This project solve the problem of large-scale text data similarity computing using Apache Spark and the LSH algorithm.
This repository is created by Stephane Miguel KAKANAKOU. For any questions or suggestion, you can contact me at [email protected]
The goal of this project is, give a large set of documents, find the similars pairs of documents in a very efficient time.
For that, I use Apache Spark with LSH. And as data, I use Wikipedia articles. The data is available on the following link wikispeedia_articles_plaintext.tar.gz
I can divide the implementation of the project into two mains parts. In the first part, I prepare our data and in the second part, I perform the LSH to find candidates pairs and then use the Jaccard similarity to find the similars documents.

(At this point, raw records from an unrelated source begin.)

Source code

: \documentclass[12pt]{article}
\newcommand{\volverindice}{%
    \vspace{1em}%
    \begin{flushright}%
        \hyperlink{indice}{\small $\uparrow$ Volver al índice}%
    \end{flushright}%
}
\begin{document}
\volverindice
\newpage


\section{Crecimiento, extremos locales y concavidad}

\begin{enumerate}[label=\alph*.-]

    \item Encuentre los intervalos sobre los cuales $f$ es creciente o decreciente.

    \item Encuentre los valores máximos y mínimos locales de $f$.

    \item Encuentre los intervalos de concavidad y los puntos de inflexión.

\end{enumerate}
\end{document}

In the preparation part, I have the following steps :
- STEP 1 : First I have written code to find and save all the primes numbers smaller than 100000. Here is the link to the java file FindPrimesNumbers.
- STEP 2 : I have created a class that contains all the hashing method that I need in the project. In this project, I use the Universal hashing technique to hash integer and I use the DJB2 hashing technique to hash String and also list of integer. Here is the link to the java code Hasher.
- STEP 3 : I have converted each document of the dataset in a set of k-shingle and hash each k-shingle in token. So during this step, I have transformed each document of the dataset into set of tokens. The set of tokens fit well in memory. Here is the link to the java file DataPreparation.
In this part, I have the following steps :
- STEP 1: Load the tokens that I get from the previous part
- STEP 2: Compute the signature matrix
- STEP 3: Divide the signature matrix into bands and compute the hash value of each document in each band
- STEP 4: Identify the candidate pairs
- STEP 5: Find the similars documents by computing the jaccard similarity between candidate pair documents.
- STEP 6: Save the result into a file